Exercise goal: Across these entries, count the lines holding the string "then"; the number is the whole answer.

Supplied entries:
*** Block opens ***
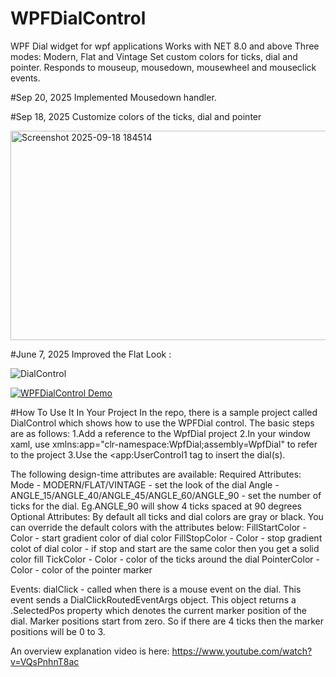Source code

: # WPFDialControl
WPF Dial widget for wpf applications
Works with NET 8.0 and above
Three modes: Modern, Flat and Vintage
Set custom colors for ticks, dial and pointer. 
Responds to mouseup, mousedown, mousewheel and mouseclick events.

#Sep 20, 2025
Implemented Mousedown handler.

#Sep 18, 2025
Customize colors of the ticks, dial and pointer

<img width="886" height="335" alt="Screenshot 2025-09-18 184514" src="https://github.com/user-attachments/assets/fc460237-53ab-4166-8795-9c5adca8d3f5" />

#June 7, 2025
Improved the Flat Look :


![DialControl](https://github.com/user-attachments/assets/802b8dd2-c8e0-46c9-9822-a6e8f0c39c1d)

[![WPFDialControl Demo](https://i9.ytimg.com/vi/hommN9eepbg/mqdefault.jpg?sqp=COTNuLQG-oaymwEmCMACELQB8quKqQMa8AEB-AHUBoACwgOKAgwIABABGGQgZChkMA8=&rs=AOn4CLD2xv6VvvBFRmFoI_NIvql2vHpdNA)](https://www.youtube.com/watch?v=hommN9eepbg "WPFDialControl demo")


#How To Use It In Your Project
In the repo, there is a sample project called DialControl which shows how to use the WPFDial control. The basic steps are as follows:
1.Add a reference to the WpfDial project
2.In your window xaml, use  xmlns:app="clr-namespace:WpfDial;assembly=WpfDial" to refer to the project
3.Use the <app:UserControl1 tag to insert the dial(s). 

The following design-time attributes are available:
  Required Attributes:
     Mode - MODERN/FLAT/VINTAGE - set the look of the dial
     Angle - ANGLE_15/ANGLE_40/ANGLE_45/ANGLE_60/ANGLE_90 - set the number of ticks for the dial. Eg.ANGLE_90 will show 4 ticks spaced at 90 degrees
  Optional Attributes:
     By default all ticks and dial colors are gray or black. You can override the default colors with the attributes below:
     FillStartColor - Color - start gradient color of dial color 
     FillStopColor - Color - stop gradient colot of dial color - if stop and start are the same color then you get a solid color fill
     TickColor - Color - color of the ticks around the dial
     PointerColor - Color - color of the pointer marker

  Events:
    dialClick - called when there is a mouse event on the dial. This event sends a DialClickRoutedEventArgs object. This object returns a .SelectedPos property which 
                denotes the current marker position of the dial. Marker positions start from zero. So if there are 4 ticks then the marker positions will be 0 to 3.
                
    
  
An overview explanation video is here:
https://www.youtube.com/watch?v=VQsPnhnT8ac

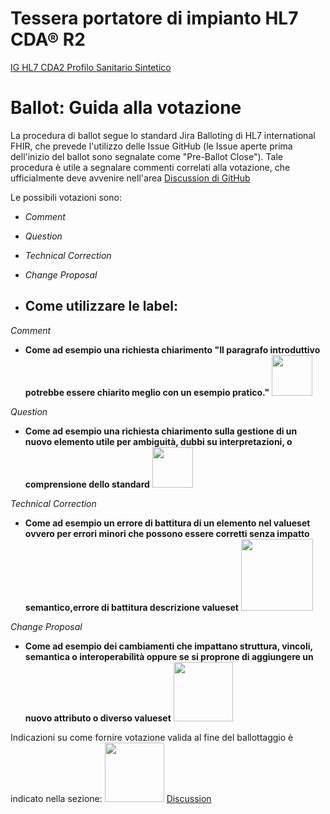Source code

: # Tessera portatore di impianto HL7 CDA® R2

[IG HL7 CDA2 Profilo Sanitario Sintetico](https://hl7itig.art-decor.pub/hl7itig-html-20250804T161005/tmp-2.16.840.1.113883.3.1937.777.63.10.391-2023-12-20T153915.html) 

# Ballot: Guida alla votazione
La procedura di ballot segue lo standard Jira Balloting di HL7 international FHIR, che prevede l'utilizzo delle Issue GitHub (le Issue aperte prima dell'inizio del ballot sono segnalate come "Pre-Ballot Close"). Tale procedura è utile a segnalare commenti correlati alla votazione, che ufficialmente deve avvenire nell'area [Discussion di GitHub](https://github.com/hl7-it/Profilo-Sanitario-Sintetico-PSS-/discussions.html)

Le possibili votazioni sono: 
- *Comment*
- *Question*
- *Technical Correction*
- *Change Proposal*

- ## Come utilizzare le label:

*Comment*
- **Come ad esempio una richiesta chiarimento "Il paragrafo introduttivo potrebbe essere chiarito meglio con un esempio pratico."** <img src="input/images/quest.png" width="65" alt=""/>

*Question*
- **Come ad esempio una richiesta chiarimento sulla gestione di un nuovo elemento utile per ambiguità, dubbi su interpretazioni, o comprensione dello standard** <img src="input/images/quest.png" width="65" alt=""/>

*Technical Correction* 
- **Come ad esempio un errore di battitura di un elemento nel valueset ovvero per errori minori che possono essere corretti senza impatto semantico,errore di battitura descrizione valueset** <img src="input/images/tech.png" width="115" alt=""/>
 
*Change Proposal*
- **Come ad esempio dei cambiamenti che impattano struttura, vincoli, semantica o interoperabilità oppure se si proprone di aggiungere un nuovo attributo o diverso valueset** <img src="input/images/change pro.png" width="95" alt=""/>

Indicazioni su come fornire votazione valida al fine del ballottaggio è indicato nella sezione: <img src="input/images/change pro.png" width="95" alt=""/>
  [Discussion](https://github.com/hl7-it/Profilo-Sanitario-Sintetico-PSS-/discussions.html)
*** Block closes ***
Answer to the exercise: 2